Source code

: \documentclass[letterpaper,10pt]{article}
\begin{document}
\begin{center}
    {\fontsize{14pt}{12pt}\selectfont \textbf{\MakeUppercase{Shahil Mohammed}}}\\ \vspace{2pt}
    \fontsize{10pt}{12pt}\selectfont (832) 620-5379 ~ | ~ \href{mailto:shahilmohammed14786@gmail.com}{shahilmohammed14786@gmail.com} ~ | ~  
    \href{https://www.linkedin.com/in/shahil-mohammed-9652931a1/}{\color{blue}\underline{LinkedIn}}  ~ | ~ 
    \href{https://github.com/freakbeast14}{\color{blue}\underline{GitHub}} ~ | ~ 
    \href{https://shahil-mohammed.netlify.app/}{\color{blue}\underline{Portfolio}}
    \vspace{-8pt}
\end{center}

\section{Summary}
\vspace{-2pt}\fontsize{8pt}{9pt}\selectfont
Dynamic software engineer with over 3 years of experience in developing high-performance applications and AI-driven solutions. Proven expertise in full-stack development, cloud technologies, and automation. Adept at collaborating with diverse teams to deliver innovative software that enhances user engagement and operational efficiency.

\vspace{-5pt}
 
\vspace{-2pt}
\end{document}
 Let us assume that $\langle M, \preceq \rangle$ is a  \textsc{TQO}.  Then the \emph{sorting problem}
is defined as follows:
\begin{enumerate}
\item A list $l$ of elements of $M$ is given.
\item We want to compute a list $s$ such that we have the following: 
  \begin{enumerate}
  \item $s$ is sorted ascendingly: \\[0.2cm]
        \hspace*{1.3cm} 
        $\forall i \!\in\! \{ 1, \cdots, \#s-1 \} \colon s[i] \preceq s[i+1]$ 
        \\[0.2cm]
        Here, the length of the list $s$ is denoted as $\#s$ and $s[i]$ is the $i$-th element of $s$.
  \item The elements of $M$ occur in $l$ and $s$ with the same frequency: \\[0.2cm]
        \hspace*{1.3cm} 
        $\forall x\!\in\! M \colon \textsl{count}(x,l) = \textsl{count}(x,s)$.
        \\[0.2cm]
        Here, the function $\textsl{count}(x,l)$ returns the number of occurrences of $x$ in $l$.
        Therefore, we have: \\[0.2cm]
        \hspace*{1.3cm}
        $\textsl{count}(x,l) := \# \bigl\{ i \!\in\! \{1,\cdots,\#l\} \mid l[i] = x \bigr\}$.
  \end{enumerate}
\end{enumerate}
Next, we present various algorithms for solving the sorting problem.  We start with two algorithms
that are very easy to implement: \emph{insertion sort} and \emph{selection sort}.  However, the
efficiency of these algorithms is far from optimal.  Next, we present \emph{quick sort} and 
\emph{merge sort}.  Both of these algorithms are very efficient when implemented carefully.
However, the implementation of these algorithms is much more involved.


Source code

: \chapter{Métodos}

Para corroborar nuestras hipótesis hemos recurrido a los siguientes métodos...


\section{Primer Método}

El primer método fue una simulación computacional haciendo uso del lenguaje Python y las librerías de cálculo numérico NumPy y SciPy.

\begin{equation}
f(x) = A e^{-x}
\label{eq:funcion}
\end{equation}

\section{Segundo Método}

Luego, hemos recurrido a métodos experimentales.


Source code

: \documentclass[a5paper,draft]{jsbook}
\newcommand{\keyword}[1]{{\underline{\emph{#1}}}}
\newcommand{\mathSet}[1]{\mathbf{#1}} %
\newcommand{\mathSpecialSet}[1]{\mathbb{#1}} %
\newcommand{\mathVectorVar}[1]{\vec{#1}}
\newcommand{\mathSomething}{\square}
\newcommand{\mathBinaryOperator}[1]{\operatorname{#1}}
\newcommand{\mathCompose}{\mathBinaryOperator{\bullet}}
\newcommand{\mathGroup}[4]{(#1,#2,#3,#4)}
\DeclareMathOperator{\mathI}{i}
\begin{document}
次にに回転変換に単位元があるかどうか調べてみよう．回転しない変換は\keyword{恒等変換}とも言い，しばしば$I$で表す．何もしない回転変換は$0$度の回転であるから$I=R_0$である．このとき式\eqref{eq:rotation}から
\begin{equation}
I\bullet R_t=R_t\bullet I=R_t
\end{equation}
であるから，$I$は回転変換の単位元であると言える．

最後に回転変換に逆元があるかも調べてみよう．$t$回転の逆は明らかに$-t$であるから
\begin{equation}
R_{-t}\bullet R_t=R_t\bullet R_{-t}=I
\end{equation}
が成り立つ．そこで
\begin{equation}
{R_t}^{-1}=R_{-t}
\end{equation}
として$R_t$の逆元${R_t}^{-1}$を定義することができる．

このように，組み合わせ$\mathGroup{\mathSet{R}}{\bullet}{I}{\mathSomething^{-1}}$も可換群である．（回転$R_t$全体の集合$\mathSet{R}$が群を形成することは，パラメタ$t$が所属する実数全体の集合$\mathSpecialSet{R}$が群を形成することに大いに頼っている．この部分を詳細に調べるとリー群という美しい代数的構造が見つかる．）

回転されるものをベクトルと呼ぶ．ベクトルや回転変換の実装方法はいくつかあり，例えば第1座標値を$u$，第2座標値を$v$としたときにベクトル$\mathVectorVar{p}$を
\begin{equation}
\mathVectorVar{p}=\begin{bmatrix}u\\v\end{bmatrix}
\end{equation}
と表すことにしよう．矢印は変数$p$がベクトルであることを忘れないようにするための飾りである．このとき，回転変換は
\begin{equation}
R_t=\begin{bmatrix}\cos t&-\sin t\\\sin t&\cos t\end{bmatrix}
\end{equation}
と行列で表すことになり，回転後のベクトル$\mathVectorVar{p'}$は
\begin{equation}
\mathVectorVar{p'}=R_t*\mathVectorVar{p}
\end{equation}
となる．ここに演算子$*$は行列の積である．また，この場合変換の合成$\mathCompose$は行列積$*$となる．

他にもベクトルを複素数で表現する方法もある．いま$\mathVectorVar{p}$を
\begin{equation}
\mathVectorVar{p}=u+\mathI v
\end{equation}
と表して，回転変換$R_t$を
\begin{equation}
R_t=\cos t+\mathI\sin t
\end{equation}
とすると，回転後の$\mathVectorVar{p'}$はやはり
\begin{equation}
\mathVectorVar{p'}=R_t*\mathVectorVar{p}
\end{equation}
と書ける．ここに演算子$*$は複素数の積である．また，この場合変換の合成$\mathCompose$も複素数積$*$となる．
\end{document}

•••••

Transcribe the entire listing above exactly as written.

Source code

: \documentclass[letterpaper,10pt]{article}
\begin{document}
\begin{center}
    {\fontsize{14pt}{12pt}\selectfont \textbf{\MakeUppercase{Shahil Mohammed}}}\\ \vspace{2pt}
    \fontsize{10pt}{12pt}\selectfont (832) 620-5379 ~ | ~ \href{mailto:shahilmohammed14786@gmail.com}{shahilmohammed14786@gmail.com} ~ | ~  
    \href{https://www.linkedin.com/in/shahil-mohammed-9652931a1/}{\color{blue}\underline{LinkedIn}}  ~ | ~ 
    \href{https://github.com/freakbeast14}{\color{blue}\underline{GitHub}} ~ | ~ 
    \href{https://shahil-mohammed.netlify.app/}{\color{blue}\underline{Portfolio}}
    \vspace{-8pt}
\end{center}

\section{Summary}
\vspace{-2pt}\fontsize{8pt}{9pt}\selectfont
Dynamic software engineer with over 3 years of experience in developing high-performance applications and AI-driven solutions. Proven expertise in full-stack development, cloud technologies, and automation. Adept at collaborating with diverse teams to deliver innovative software that enhances user engagement and operational efficiency.

\vspace{-5pt}
 
\vspace{-2pt}
\end{document}
 Let us assume that $\langle M, \preceq \rangle$ is a  \textsc{TQO}.  Then the \emph{sorting problem}
is defined as follows:
\begin{enumerate}
\item A list $l$ of elements of $M$ is given.
\item We want to compute a list $s$ such that we have the following: 
  \begin{enumerate}
  \item $s$ is sorted ascendingly: \\[0.2cm]
        \hspace*{1.3cm} 
        $\forall i \!\in\! \{ 1, \cdots, \#s-1 \} \colon s[i] \preceq s[i+1]$ 
        \\[0.2cm]
        Here, the length of the list $s$ is denoted as $\#s$ and $s[i]$ is the $i$-th element of $s$.
  \item The elements of $M$ occur in $l$ and $s$ with the same frequency: \\[0.2cm]
        \hspace*{1.3cm} 
        $\forall x\!\in\! M \colon \textsl{count}(x,l) = \textsl{count}(x,s)$.
        \\[0.2cm]
        Here, the function $\textsl{count}(x,l)$ returns the number of occurrences of $x$ in $l$.
        Therefore, we have: \\[0.2cm]
        \hspace*{1.3cm}
        $\textsl{count}(x,l) := \# \bigl\{ i \!\in\! \{1,\cdots,\#l\} \mid l[i] = x \bigr\}$.
  \end{enumerate}
\end{enumerate}
Next, we present various algorithms for solving the sorting problem.  We start with two algorithms
that are very easy to implement: \emph{insertion sort} and \emph{selection sort}.  However, the
efficiency of these algorithms is far from optimal.  Next, we present \emph{quick sort} and 
\emph{merge sort}.  Both of these algorithms are very efficient when implemented carefully.
However, the implementation of these algorithms is much more involved.


Source code

: \chapter{Métodos}

Para corroborar nuestras hipótesis hemos recurrido a los siguientes métodos...


\section{Primer Método}

El primer método fue una simulación computacional haciendo uso del lenguaje Python y las librerías de cálculo numérico NumPy y SciPy.

\begin{equation}
f(x) = A e^{-x}
\label{eq:funcion}
\end{equation}

\section{Segundo Método}

Luego, hemos recurrido a métodos experimentales.


Source code

: \documentclass[a5paper,draft]{jsbook}
\newcommand{\keyword}[1]{{\underline{\emph{#1}}}}
\newcommand{\mathSet}[1]{\mathbf{#1}} %
\newcommand{\mathSpecialSet}[1]{\mathbb{#1}} %
\newcommand{\mathVectorVar}[1]{\vec{#1}}
\newcommand{\mathSomething}{\square}
\newcommand{\mathBinaryOperator}[1]{\operatorname{#1}}
\newcommand{\mathCompose}{\mathBinaryOperator{\bullet}}
\newcommand{\mathGroup}[4]{(#1,#2,#3,#4)}
\DeclareMathOperator{\mathI}{i}
\begin{document}
次にに回転変換に単位元があるかどうか調べてみよう．回転しない変換は\keyword{恒等変換}とも言い，しばしば$I$で表す．何もしない回転変換は$0$度の回転であるから$I=R_0$である．このとき式\eqref{eq:rotation}から
\begin{equation}
I\bullet R_t=R_t\bullet I=R_t
\end{equation}
であるから，$I$は回転変換の単位元であると言える．

最後に回転変換に逆元があるかも調べてみよう．$t$回転の逆は明らかに$-t$であるから
\begin{equation}
R_{-t}\bullet R_t=R_t\bullet R_{-t}=I
\end{equation}
が成り立つ．そこで
\begin{equation}
{R_t}^{-1}=R_{-t}
\end{equation}
として$R_t$の逆元${R_t}^{-1}$を定義することができる．

このように，組み合わせ$\mathGroup{\mathSet{R}}{\bullet}{I}{\mathSomething^{-1}}$も可換群である．（回転$R_t$全体の集合$\mathSet{R}$が群を形成することは，パラメタ$t$が所属する実数全体の集合$\mathSpecialSet{R}$が群を形成することに大いに頼っている．この部分を詳細に調べるとリー群という美しい代数的構造が見つかる．）

回転されるものをベクトルと呼ぶ．ベクトルや回転変換の実装方法はいくつかあり，例えば第1座標値を$u$，第2座標値を$v$としたときにベクトル$\mathVectorVar{p}$を
\begin{equation}
\mathVectorVar{p}=\begin{bmatrix}u\\v\end{bmatrix}
\end{equation}
と表すことにしよう．矢印は変数$p$がベクトルであることを忘れないようにするための飾りである．このとき，回転変換は
\begin{equation}
R_t=\begin{bmatrix}\cos t&-\sin t\\\sin t&\cos t\end{bmatrix}
\end{equation}
と行列で表すことになり，回転後のベクトル$\mathVectorVar{p'}$は
\begin{equation}
\mathVectorVar{p'}=R_t*\mathVectorVar{p}
\end{equation}
となる．ここに演算子$*$は行列の積である．また，この場合変換の合成$\mathCompose$は行列積$*$となる．

他にもベクトルを複素数で表現する方法もある．いま$\mathVectorVar{p}$を
\begin{equation}
\mathVectorVar{p}=u+\mathI v
\end{equation}
と表して，回転変換$R_t$を
\begin{equation}
R_t=\cos t+\mathI\sin t
\end{equation}
とすると，回転後の$\mathVectorVar{p'}$はやはり
\begin{equation}
\mathVectorVar{p'}=R_t*\mathVectorVar{p}
\end{equation}
と書ける．ここに演算子$*$は複素数の積である．また，この場合変換の合成$\mathCompose$も複素数積$*$となる．
\end{document}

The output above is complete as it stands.